El artículo de Speakman y sus colegas trata la parte social de la enfermedad y señala algunos de los misterios que la rodean. En los países más ricos, los pobres tienen más probabilidades de ser obesos que los ricos, pero en los pobres sucede lo contrario. El estrés y el estigma asociado a estar gordo puede favorecer el desarrollo de la obesidad. En este sentido, la obesidad tiene un importante factor hereditario, por la genética, pero también por las condiciones sociales. Tena apunta a factores como el sexo: “Históricamente los estudios de metabolismo se han hecho en el sexo masculino y vemos que los factores hormonales son clave para la predeterminación a la obesidad”. Y cree que es importante adelantarse a “riesgos tempranos que se heredan de la madre, el padre o el abuelo del individuo y que se podrían reducir actuando de manera preventiva”. Speakman señala que estudios en ratones “muestran que la obesidad maternal y su dieta influyen en la susceptibilidad de las crías a la obesidad, posiblemente a través de mecanismos epigenéticos, pero si esto aplica a humanos es incierto”.
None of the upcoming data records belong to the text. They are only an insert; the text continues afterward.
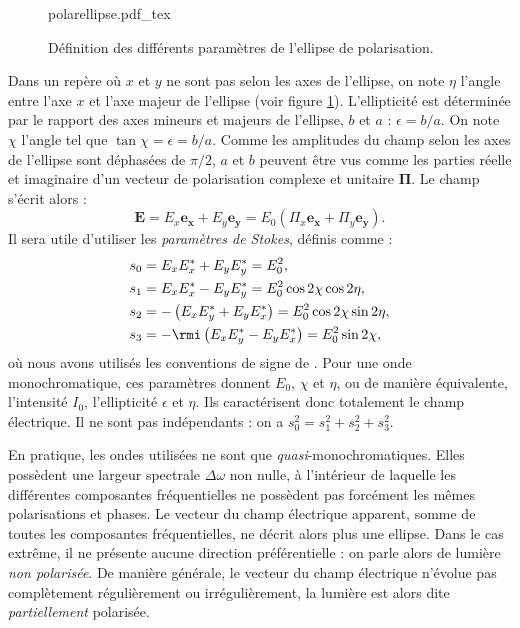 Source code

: \begin{figure}[!ht]
\centering
\def\svgwidth{0.6\columnwidth}
{polarellipse.pdf_tex}
\caption{Définition des différents paramètres de l'ellipse de polarisation.}
\label{Fig:polarellipse}
\end{figure}
Dans un repère où $x$ et $y$ ne sont pas selon les axes de l'ellipse, on note $\eta$ l'angle entre l'axe $x$ et l'axe majeur de l'ellipse (voir figure \ref{Fig:polarellipse}). L'ellipticité est déterminée par le rapport des axes mineurs et majeurs de l'ellipse, $b$ et $a$ : $\epsilon = b/a$. On note $\chi$ l'angle tel que $\tan\chi = \epsilon = b/a$. Comme les amplitudes du champ selon les axes de l'ellipse sont déphasées de $\pi/2$, $a$ et $b$ peuvent être vus comme les parties réelle et imaginaire d'un vecteur de polarisation complexe et unitaire $\bm{\Pi}$. Le champ s'écrit alors :
\[\bm{E} = E_x \bm{e_x} + E_y \bm{e_y} = E_0(\Pi_x \bm{e_x} + \Pi_y \bm{e_y}).\] 
Il sera utile d'utiliser les \textit{paramètres de Stokes}, définis comme :
\begin{align}
s_0 &= E_xE_x^*+E_yE_y^* =E_0^2,\nonumber\\
s_1 &= E_xE_x^*-E_yE_y^* =E_0^2\cos 2\chi\cos 2\eta ,\nonumber\\
s_2 &= -\left(E_xE_y^*+E_yE_x^*\right)=E_0^2\cos 2\chi\sin 2\eta,\nonumber\\
s_3 &= -\rmi\left(E_xE_y^*-E_yE_x^*\right)=E_0^2\sin 2\chi,	
\label{eq:stokes1}
\end{align}
où nous avons utilisés les conventions de signe de . Pour une onde monochromatique, ces paramètres donnent $E_0$, $\chi$ et $\eta$, ou de manière équivalente, l'intensité $I_0$, l'ellipticité $\epsilon$ et $\eta$. Ils caractérisent donc totalement le champ électrique. Il ne sont pas indépendants : on a $s_0^2 = s_1^2+s_2^2+s_3^2$. 

En pratique, les ondes utilisées ne sont que \textit{quasi}-monochromatiques. Elles possèdent une largeur spectrale $\Delta\omega$ non nulle, à l'intérieur de laquelle les différentes composantes fréquentielles ne possèdent pas forcément les mêmes polarisations et phases. Le vecteur du champ électrique apparent, somme de toutes les composantes fréquentielles, ne décrit alors plus une ellipse. Dans le cas extrême, il ne présente aucune direction préférentielle : on parle alors de lumière \textit{non polarisée}. De manière générale, le vecteur du champ électrique n'évolue pas complètement régulièrement ou irrégulièrement, la lumière est alors dite \textit{partiellement} polarisée.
Pese al gran número de incertidumbres en torno a la gran pandemia de la era industrial, los expertos coinciden en los grandes avances de los últimos tiempos, que abren la puerta a fármacos eficaces y ayudan a superar enfoques simplistas y poco útiles. La responsabilidad individual seguirá siendo relevante, como lo es en el tratamiento de cualquier dolencia crónica, pero no puede ser el punto central. Según datos de la Sociedad Española para el Estudio de la Obesidad, alrededor del 80% de los intentos de dieta fracasan y las cifras pueden ser peores si el seguimiento se realiza a muy largo plazo. En lugar de pensar que la culpa es de las personas que no aplican las soluciones que les ofrecen, quizá sea el momento de plantearse si estamos entendiendo el problema.